During those visits to the same aunt, I used to give her drawings of the sky, with angels, Jesus, and all that religious imagery I loved, for at the time I felt a deep connection with the divine. I never missed a mass, always in my beautiful handmade dresses with the matching purse. I didn’t yet know what vanity was, nor shame, for sometimes I would climb up to the altar to pray for the less fortunate with an eloquence that, according to my parents, was not typical of a child barely four years old. Personality and creativity: that’s what I mean.

But, as seems to be the custom, I lost that spark. I moved to a foreign country I loved, but I left all that behind, and the children there made sure to remind me that I didn’t belong in their world. I learned that expressing myself was not the proper thing to do if I wanted to live in peace, if I didn’t want to be a burden. And I don’t know when I began to confuse humility with fear, restraint with submission. The change was gradual, but its effects, for those who had known the extroverted little girl who read magazines, wanted to keep up with fashion, and once dared to walk a runway, were evident. My mother and grandmother mourned the child they lost; some of my aunts sighed at the memory of that girl with not a hair out of place. I became a withdrawn, cautious person. I stopped painting or drawing for pleasure and suffocated my need to create or to experiment, thinking it would spare headaches for those who cared for me.

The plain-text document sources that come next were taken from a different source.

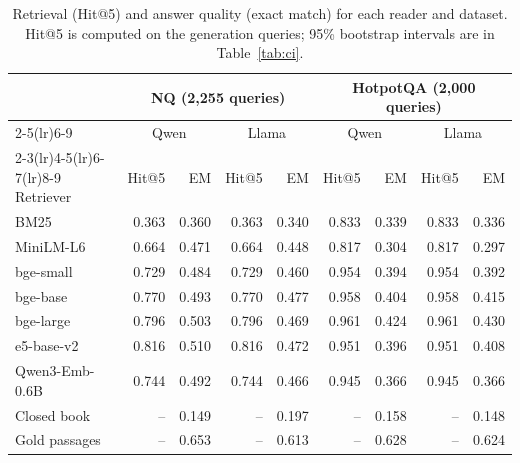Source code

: \begin{table}[t]
\centering
\small
\caption{Retrieval (Hit@5) and answer quality (exact match) for each reader and dataset. Hit@5 is computed on the generation queries; 95\% bootstrap intervals are in Table~\ref{tab:ci}.}
\label{tab:main}
\begin{tabular}{lrrrrrrrr}
\toprule
 & \multicolumn{4}{c}{NQ (2,255 queries)} & \multicolumn{4}{c}{HotpotQA (2,000 queries)} \\ \cmidrule(lr){2-5}\cmidrule(lr){6-9} & \multicolumn{2}{c}{Qwen} & \multicolumn{2}{c}{Llama} & \multicolumn{2}{c}{Qwen} & \multicolumn{2}{c}{Llama} \\ \cmidrule(lr){2-3}\cmidrule(lr){4-5}\cmidrule(lr){6-7}\cmidrule(lr){8-9}
Retriever & Hit@5 & EM & Hit@5 & EM & Hit@5 & EM & Hit@5 & EM \\
\midrule
BM25 & 0.363 & 0.360 & 0.363 & 0.340 & 0.833 & 0.339 & 0.833 & 0.336 \\
MiniLM-L6 & 0.664 & 0.471 & 0.664 & 0.448 & 0.817 & 0.304 & 0.817 & 0.297 \\
bge-small & 0.729 & 0.484 & 0.729 & 0.460 & 0.954 & 0.394 & 0.954 & 0.392 \\
bge-base & 0.770 & 0.493 & 0.770 & 0.477 & 0.958 & 0.404 & 0.958 & 0.415 \\
bge-large & 0.796 & 0.503 & 0.796 & 0.469 & 0.961 & 0.424 & 0.961 & 0.430 \\
e5-base-v2 & 0.816 & 0.510 & 0.816 & 0.472 & 0.951 & 0.396 & 0.951 & 0.408 \\
Qwen3-Emb-0.6B & 0.744 & 0.492 & 0.744 & 0.466 & 0.945 & 0.366 & 0.945 & 0.366 \\
Closed book & -- & 0.149 & -- & 0.197 & -- & 0.158 & -- & 0.148 \\
Gold passages & -- & 0.653 & -- & 0.613 & -- & 0.628 & -- & 0.624 \\
\bottomrule
\end{tabular}
\end{table}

Now it feels as though, before me, whenever I have to choose, two paths open: one silent and the other louder. I often find myself caught in that dilemma. For example, as an amateur writer, I debate which platform to use for my writing.

At times, I admit, I feel the desire to be read. To be read by many people, to achieve something valuable (which, in other words, means money or recognition). But at other times, the very idea of advertising myself, of seeking approval, of having what I say judged, whether positively or negatively, repulses me.

I long for something simple, something intimate, which, after the next wave of wanting to be heard, might run the risk of disappearing because it isn’t enough to feed my hunger—and I don’t mean hunger for food.

And everything, like this text, remains unfinished. Because in this struggle there are things I don’t understand, or perhaps choose not to follow. Because suddenly, writing with an audience in mind, as is recommended, makes me nauseous. And I don’t offer conclusions to everything I write because—why must I be the one to provide the answers? So many buts, so many justifications, but in the end, it all comes down to: I don’t know who I am or which path to take. Should I listen to the child, or to the fear that silenced her? Not everything is as easy as it seems.

This paralysis I’ve carried for years grows heavier with time; each day I recognize it more clearly. I see it in the way I face other artists, in the new challenges that come my way. I want to be free, to see with clarity what it is that I truly want, and what has been imposed on me by others.